RECORDS TO USE Block Start
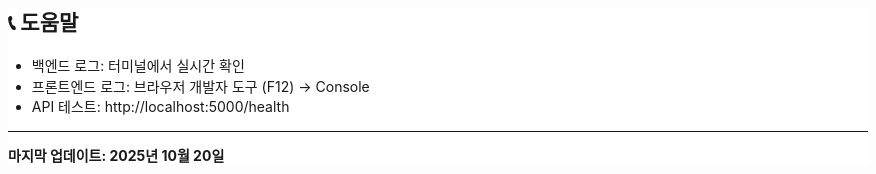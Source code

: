 
## 📞 도움말

- 백엔드 로그: 터미널에서 실시간 확인
- 프론트엔드 로그: 브라우저 개발자 도구 (F12) → Console
- API 테스트: http://localhost:5000/health

---

**마지막 업데이트: 2025년 10월 20일**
RECORDS TO USE Block End
» TASK ITEM
Write out again only the lines from the one with "- 백엔드 로그: 터미널에서 실시간 확인" through the last line of the records above. Keep every word as it stands.

» COMPLETED EXERCISE
- 백엔드 로그: 터미널에서 실시간 확인
- 프론트엔드 로그: 브라우저 개발자 도구 (F12) → Console
- API 테스트: http://localhost:5000/health

---

**마지막 업데이트: 2025년 10월 20일**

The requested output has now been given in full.